Hepatitis A, B, and C are actually three different viruses. Hepatitis A only presents in an acute form, or a short-term infection. Hepatitis B and C begin as acute, but the virus can stay in the body and become chronic. Unfortunately, there’s no vaccine for preventing hepatitis C virus (HCV) as there is for hepatitis A and B.

Hepatitis C is contracted from the blood of a person infected with the hepatitis C virus. The most common causes of infection include sharing needles used for injected drugs or accidental needle sticks in a healthcare setting.

At highest risk for HCV infection are people who:

  • use injected drugs
  • are on long-term dialysis treatment
  • receive tattoos or acupuncture from unlicensed providers
  • come into contact with blood on a regular basis
  • receive a blood transfusion or organ transplant from an infected donor (since 1992, all donors are screened for HCV)
  • are born to a mother with hepatitis C

Many people with hepatitis C, especially those who recently contracted the virus, show no symptoms.
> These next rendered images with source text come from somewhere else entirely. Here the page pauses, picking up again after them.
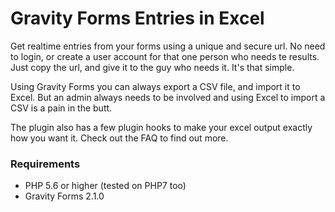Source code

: # Gravity Forms Entries in Excel

Get realtime entries from your forms using a unique and secure url. No need to login, or create a user account for
that one person who needs te results. Just copy the url, and give it to the guy who needs it. It's that simple.

Using Gravity Forms you can always export a CSV file, and import it to Excel. But an admin always needs to be involved
and using Excel to import a CSV is a pain in the butt.

The plugin also has a few plugin hooks to make your excel output exactly how you want it. Check out the FAQ to find
out more.

### Requirements

* PHP 5.6 or higher (tested on PHP7 too)
* Gravity Forms 2.1.0
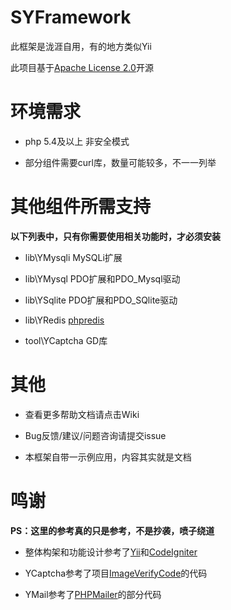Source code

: # SYFramework

此框架是泷涯自用，有的地方类似Yii

此项目基于[Apache License 2.0](http://opensource.org/licenses/Apache-2.0)开源

# 环境需求

* php 5.4及以上 非安全模式

* 部分组件需要curl库，数量可能较多，不一一列举

# 其他组件所需支持

**以下列表中，只有你需要使用相关功能时，才必须安装**

* lib\YMysqli MySQLi扩展

* lib\YMysql PDO扩展和PDO_Mysql驱动

* lib\YSqlite PDO扩展和PDO_SQlite驱动

* lib\YRedis [phpredis](https://github.com/phpredis/phpredis)

* tool\YCaptcha GD库

# 其他

* 查看更多帮助文档请点击Wiki

* Bug反馈/建议/问题咨询请提交issue

* 本框架自带一示例应用，内容其实就是文档

# 鸣谢

**PS：这里的参考真的只是参考，不是抄袭，喷子绕道**

* 整体构架和功能设计参考了[Yii](http://www.yiiframework.com/)和[CodeIgniter](http://codeigniter.com)

* YCaptcha参考了项目[ImageVerifyCode](https://git.oschina.net/reevy/ImageVerifyCode)的代码

* YMail参考了[PHPMailer](https://github.com/PHPMailer/PHPMailer)的部分代码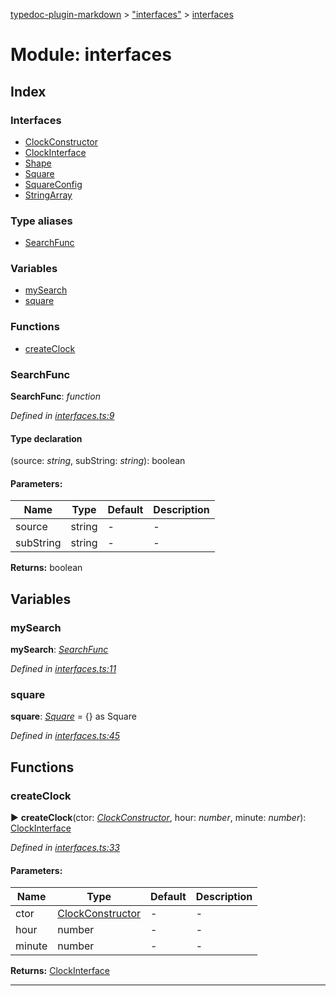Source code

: [typedoc-plugin-markdown](../index.md) > ["interfaces"](../modules/_interfaces_.md) > [interfaces](../modules/_interfaces_.interfaces.md)

# Module: interfaces

## Index

### Interfaces

* [ClockConstructor](../interfaces/_interfaces_.interfaces.clockconstructor.md)
* [ClockInterface](../interfaces/_interfaces_.interfaces.clockinterface.md)
* [Shape](../interfaces/_interfaces_.interfaces.shape.md)
* [Square](../interfaces/_interfaces_.interfaces.square.md)
* [SquareConfig](../interfaces/_interfaces_.interfaces.squareconfig.md)
* [StringArray](../interfaces/_interfaces_.interfaces.stringarray.md)


### Type aliases

* [SearchFunc](_interfaces_.interfaces.md#searchfunc)


### Variables

* [mySearch](_interfaces_.interfaces.md#mysearch)
* [square](_interfaces_.interfaces.md#square-1)


### Functions

* [createClock](_interfaces_.interfaces.md#createclock)



### SearchFunc

**SearchFunc**:  *function* 

*Defined in [interfaces.ts:9](https://github.com/tgreyuk/typedoc-plugin-markdown/blob/master/tests/src/interfaces.ts#L9)*


#### Type declaration
(source: *string*, subString: *string*): boolean


#### Parameters:

| Name  | Type                | Default | Description  |
| ------ | ------------------- | ------------ | ------------ |
| source  | string | - | - |
| subString  | string | - | - |





**Returns:** boolean







## Variables

<a id="mysearch"></a>

###  mySearch

**mySearch**:  *[SearchFunc](../modules/_interfaces_.interfaces.md#searchfunc)* 

*Defined in [interfaces.ts:11](https://github.com/tgreyuk/typedoc-plugin-markdown/blob/master/tests/src/interfaces.ts#L11)*



<a id="square-1"></a>

###  square

**square**:  *[Square](../interfaces/_interfaces_.interfaces.square.md)*  =  {} as Square

*Defined in [interfaces.ts:45](https://github.com/tgreyuk/typedoc-plugin-markdown/blob/master/tests/src/interfaces.ts#L45)*




## Functions

<a id="createclock"></a>
###  createClock

► **createClock**(ctor: *[ClockConstructor](../interfaces/_interfaces_.interfaces.clockconstructor.md)*, hour: *number*, minute: *number*): [ClockInterface](../interfaces/_interfaces_.interfaces.clockinterface.md)



*Defined in [interfaces.ts:33](https://github.com/tgreyuk/typedoc-plugin-markdown/blob/master/tests/src/interfaces.ts#L33)*


#### Parameters:

| Name  | Type                | Default | Description  |
| ------ | ------------------- | ------------ | ------------ |
| ctor  | [ClockConstructor](../interfaces/_interfaces_.interfaces.clockconstructor.md) | - | - |
| hour  | number | - | - |
| minute  | number | - | - |





**Returns:** [ClockInterface](../interfaces/_interfaces_.interfaces.clockinterface.md)



----




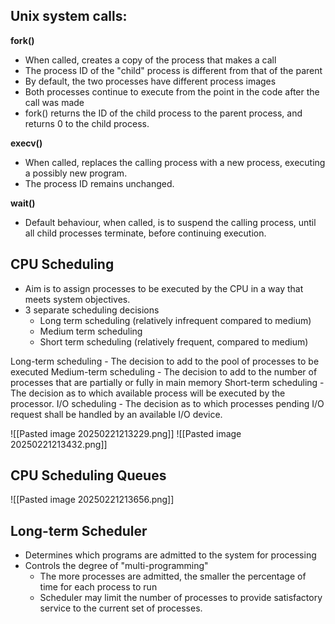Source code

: 
## Unix system calls:

**fork()**
- When called, creates a copy of the process that makes a call
- The process ID of the "child" process is different from that of the parent
- By default, the two processes have different process images
- Both processes continue to execute from the point in the code after the call was made
- fork() returns the ID of the child process to the parent process, and returns 0 to the child process. 

**execv()**
- When called, replaces the calling process with a new process, executing a possibly new program. 
- The process ID remains unchanged. 

**wait()**
- Default behaviour, when called, is to suspend the calling process, until all child processes terminate, before continuing execution. 

## CPU Scheduling

- Aim is to assign processes to be executed by the CPU in a way that meets system objectives. 
- 3 separate scheduling decisions
	- Long term scheduling (relatively infrequent compared to medium)
	- Medium term scheduling
	- Short term scheduling (relatively frequent, compared to medium)

Long-term scheduling - The decision to add to the pool of processes to be executed
Medium-term scheduling - The decision to add to the number of processes that are partially or fully in main memory
Short-term scheduling - The decision as to which available process will be executed by the processor. 
I/O scheduling - The decision as to which processes pending I/O request shall be handled by an available I/O device. 


![[Pasted image 20250221213229.png]]
![[Pasted image 20250221213432.png]]

## CPU Scheduling Queues

![[Pasted image 20250221213656.png]]
## Long-term Scheduler

- Determines which programs are admitted to the system for processing
- Controls the degree of "multi-programming"
	- The more processes are admitted, the smaller the percentage of time for each process to run
	- Scheduler may limit the number of processes to provide satisfactory service to the current set of processes.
Even those with chronic HCV infection may not know they’re infected until they develop cirrhosis. The combination of several of the following symptoms could be telltale signs of an HCV infection with advanced liver disease:

  • yellowing of the skin or eyes (jaundice)
  • fatigue
  • nausea and vomiting
  • light colored stool
  • dark, tea-colored urine
  • swelling of the abdomen
  • fever
  • loss of appetite

If you have one or more risk factors for hepatitis C infection, you may want to talk to your doctor about a screening. Screening is vital even if you don’t display any symptoms. This is because HCV can be clinically silent for 20 to 30 years before eventually leading to cirrhosis, cancer, or even death.
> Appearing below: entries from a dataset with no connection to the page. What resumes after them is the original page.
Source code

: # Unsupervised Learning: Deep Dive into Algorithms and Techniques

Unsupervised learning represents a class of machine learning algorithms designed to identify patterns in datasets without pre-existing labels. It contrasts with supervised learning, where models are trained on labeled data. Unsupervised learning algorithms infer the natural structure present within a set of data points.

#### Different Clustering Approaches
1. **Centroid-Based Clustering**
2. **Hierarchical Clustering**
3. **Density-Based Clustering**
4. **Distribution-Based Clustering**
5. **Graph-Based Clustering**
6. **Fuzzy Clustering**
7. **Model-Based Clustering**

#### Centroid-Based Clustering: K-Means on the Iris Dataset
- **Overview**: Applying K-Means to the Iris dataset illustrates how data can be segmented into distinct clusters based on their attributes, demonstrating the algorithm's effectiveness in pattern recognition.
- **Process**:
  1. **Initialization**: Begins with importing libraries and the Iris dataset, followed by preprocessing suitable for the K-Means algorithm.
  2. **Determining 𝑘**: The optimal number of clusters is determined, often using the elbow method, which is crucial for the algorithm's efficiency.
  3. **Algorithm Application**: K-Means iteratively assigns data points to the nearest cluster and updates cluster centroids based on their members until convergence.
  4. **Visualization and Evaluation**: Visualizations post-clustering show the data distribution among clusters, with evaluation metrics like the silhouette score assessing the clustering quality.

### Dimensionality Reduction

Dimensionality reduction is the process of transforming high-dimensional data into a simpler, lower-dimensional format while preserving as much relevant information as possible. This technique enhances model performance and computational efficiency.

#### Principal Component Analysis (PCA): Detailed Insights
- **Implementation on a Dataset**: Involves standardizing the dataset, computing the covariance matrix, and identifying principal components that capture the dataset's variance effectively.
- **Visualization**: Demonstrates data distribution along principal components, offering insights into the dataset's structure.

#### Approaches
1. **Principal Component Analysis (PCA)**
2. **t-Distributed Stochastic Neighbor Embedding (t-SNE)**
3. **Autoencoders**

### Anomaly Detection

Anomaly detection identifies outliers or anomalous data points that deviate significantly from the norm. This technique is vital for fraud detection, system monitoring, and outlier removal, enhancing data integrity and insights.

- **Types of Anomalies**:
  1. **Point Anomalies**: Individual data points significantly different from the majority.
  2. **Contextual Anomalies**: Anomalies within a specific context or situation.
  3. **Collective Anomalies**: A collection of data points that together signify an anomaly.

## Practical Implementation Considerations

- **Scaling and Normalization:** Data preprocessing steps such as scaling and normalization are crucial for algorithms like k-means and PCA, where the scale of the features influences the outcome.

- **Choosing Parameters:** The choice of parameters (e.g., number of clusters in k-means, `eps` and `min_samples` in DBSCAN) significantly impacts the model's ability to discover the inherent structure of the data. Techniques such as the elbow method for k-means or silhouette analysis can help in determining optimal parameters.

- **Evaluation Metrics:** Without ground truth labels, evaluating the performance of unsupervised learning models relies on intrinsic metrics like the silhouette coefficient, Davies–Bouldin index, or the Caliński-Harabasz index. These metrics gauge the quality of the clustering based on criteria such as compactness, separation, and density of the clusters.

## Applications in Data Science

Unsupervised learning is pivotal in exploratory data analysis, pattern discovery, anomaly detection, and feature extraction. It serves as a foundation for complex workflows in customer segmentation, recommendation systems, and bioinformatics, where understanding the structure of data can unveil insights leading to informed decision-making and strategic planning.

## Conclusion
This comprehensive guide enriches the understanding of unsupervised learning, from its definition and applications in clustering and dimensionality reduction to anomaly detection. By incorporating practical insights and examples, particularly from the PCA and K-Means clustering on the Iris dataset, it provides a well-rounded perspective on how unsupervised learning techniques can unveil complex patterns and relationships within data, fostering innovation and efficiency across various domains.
Hepatitis C is a virus that can be cured. If caught early, much of the liver damage can be prevented. Because symptoms are often not present, you can’t depend on feeling sick to know for sure.

Generally, there are two blood tests used to diagnose hepatitis C. One looks for an antibody that the immune system produces in response to the virus. The other specifically tests for levels of the virus itself.

Like many blood-borne pathogens identified over the past several decades, the hepatitis C virus was often transmitted through medical procedures before it was known to cause disease. Therefore, “baby boomers” (people born between 1945 and 1965) are encouraged to request a screening.

If you receive a hepatitis C diagnosis, it’s important to determine the extent to which your liver is damaged. There are a number of tests to check the health of the liver. Successful hepatitis C treatments can reduce or get rid of the virus and the accompanying inflammation. This often allows the liver to repair itself.

There are six genotypes of the hepatitis C virus. The only way to know which type you have is through viral genetic testing. Some types are easier to treat than others, and treatment is often based on the specific genotype. You should discuss genetic testing and the results with your doctor before selecting treatment options.

Treatment for hepatitis C usually involves a combination of two or more antiviral medications. These medications are taken for at least a few months.

Different drugs (and different drug combinations) have different side effects and success rates. The FDA’s approval of simeprevir (Olysio) in late 2013 was a major breakthrough for hepatitis C treatment. It can provide a cure for certain genotypes in a matter of weeks as part of a combination antiviral treatment program.

In 2014, more options became available when the FDA approved ledipasvir-sofosbuvir (Harvoni). Your doctor can go over the details, advantages, and disadvantages of the various treatment options available to you.